3. The method for synthesizing singing voice according to claim 1, wherein the first lyrics in the lyrics text correspond to second lyrics of a preset target song, comprising:

and when the characters of each lyric in the first lyric are the same as the characters of each lyric in the second lyric of the preset target song, or the number of the characters of each lyric in the first lyric is the same as the number of the characters of each lyric in the second lyric of the preset target song, the first lyric in the lyric text corresponds to the second lyric of the preset target song.

4. The method for synthesizing singing voice according to claim 1, wherein the scaling the first spectral feature according to the preset second duration of the second phoneme of the target song and the preset first duration of the first phoneme to obtain a second spectral feature comprises:

labeling the first spectrum feature according to the first duration of the first phoneme to obtain a third spectrum feature;

calculating a scaling ratio according to a second duration of a second phoneme of the target song and a first duration of the first phoneme;

and carrying out scaling processing on the third spectral feature according to the scaling ratio to obtain the second spectral feature.
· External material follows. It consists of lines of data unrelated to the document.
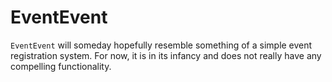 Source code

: # EventEvent

`EventEvent` will someday hopefully resemble something of a simple event registration system. For now, it is in its infancy and does not really have any compelling functionality. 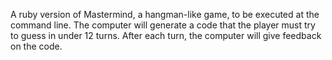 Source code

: A ruby version of Mastermind, a hangman-like game, to be executed at the command line. The computer will generate a code that the player must try to guess in under 12 turns. After each turn, the computer will give feedback on the code. 

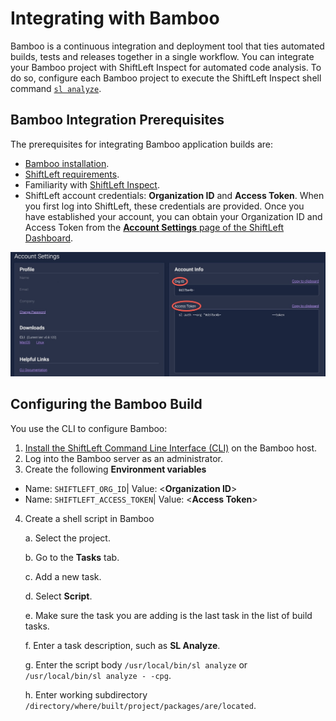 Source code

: # Integrating with Bamboo

Bamboo is a continuous integration and deployment tool that ties automated builds, tests and releases together in a single workflow. You can integrate your Bamboo project with ShiftLeft Inspect for automated code analysis. To do so, configure each Bamboo project to execute the ShiftLeft Inspect shell command [`sl analyze`](../inspect/analyzing-applications.md).

## Bamboo Integration Prerequisites

The prerequisites for integrating Bamboo application builds are:

- [Bamboo installation](https://confluence.atlassian.com/bamboo/bamboo-installation-guide-289276785.html).
- [ShiftLeft requirements](../../introduction/requirements.md).
- Familiarity with [ShiftLeft Inspect](../../using-inspect-protect/inspect-protect-quick-start.md).
- ShiftLeft account credentials: **Organization ID** and **Access Token**. When you first log into ShiftLeft, these credentials are provided. Once you have established your account, you can obtain your Organization ID and Access Token from the [**Account Settings** page of the ShiftLeft Dashboard](https://www.shiftleft.io/user/profile).

![ShiftLeft Account Credentials](img/credentials.jpg)

## Configuring the Bamboo Build

You use the CLI to configure Bamboo:

1. [Install the ShiftLeft Command Line Interface (CLI)](../../using-inspect-protect/using-cli/install-cli.md) on the Bamboo host.
2. Log into the Bamboo server as an administrator. 
3. Create the following **Environment variables**

  * Name: `SHIFTLEFT_ORG_ID`| Value: <**Organization ID**>
  * Name: `SHIFTLEFT_ACCESS_TOKEN`| Value: <**Access Token**>

4. Create a shell script in Bamboo

   a. Select the project.
   
   b. Go to the **Tasks** tab.
   
   c. Add a new task.
   
   d. Select **Script**.
   
   e. Make sure the task you are adding is the last task in the list of build tasks.
   
   f. Enter a task description, such as **SL Analyze**.
   
   g. Enter the script body `/usr/local/bin/sl analyze` or `/usr/local/bin/sl analyze - -cpg`.
   
   h. Enter working subdirectory `/directory/where/built/project/packages/are/located`.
5. The singing voice synthesizing method according to claim 1,

when first lyrics in the lyric text do not correspond to second lyrics of a preset target song, splicing and/or cutting the first phoneme to obtain a third phoneme corresponding to the second phoneme;

determining a third duration of the third phoneme according to the first duration of the first phoneme;

scaling the first spectral feature according to a preset second duration of a second phoneme of the target song and a preset third duration of the third phoneme to obtain a third spectral feature;

and synthesizing the third spectral feature and the preset fundamental frequency of the target song to obtain synthesized singing voice.

6. The method for synthesizing singing voice according to claim 1, further comprising, before the synthesizing the second spectral feature and the preset first fundamental frequency of the target song to obtain the synthesized singing voice:

determining a second fundamental frequency of the audio;

determining a zero value in the second fundamental frequency;

determining a zero value in a preset first fundamental frequency of the target song;

interpolating zero values in the first fundamental frequency to non-zero values;

adjusting a non-zero value in the first fundamental frequency based on a zero value in the second fundamental frequency.

7. The method for synthesizing singing voice according to claim 1, further comprising, after the synthesizing the second spectral feature and the preset first fundamental frequency of the target song to obtain a synthesized singing voice:

performing voice changing processing on the synthesized singing voice;

and filtering the synthesized singing voice subjected to the voice changing processing.

8. A singing voice synthesizing apparatus, comprising:

the acquiring unit is used for acquiring the voice frequency recited by the user and the lyric text corresponding to the voice frequency;

the labeling unit is used for carrying out duration labeling on a first phoneme in the audio according to a preset voice recognition model and the lyric text to obtain a first duration of the first phoneme;

a determining unit for determining a first spectral feature of the audio;

the processing unit is used for scaling the first spectral feature according to a preset second duration of a second phoneme of the target song and a preset first duration of the first phoneme to obtain a second spectral feature when a first lyric in the lyric text corresponds to a preset second lyric of the target song;

and the synthesis unit is used for synthesizing the second spectrum characteristic and the preset first fundamental frequency of the target song to obtain a synthesized singing voice.

9. A computer, comprising:

at least one processor; and a memory communicatively coupled to the at least one processor; wherein the memory stores instructions executable by the at least one processor to cause the at least one processor to perform the singing voice synthesis method of any one of claims 1-7.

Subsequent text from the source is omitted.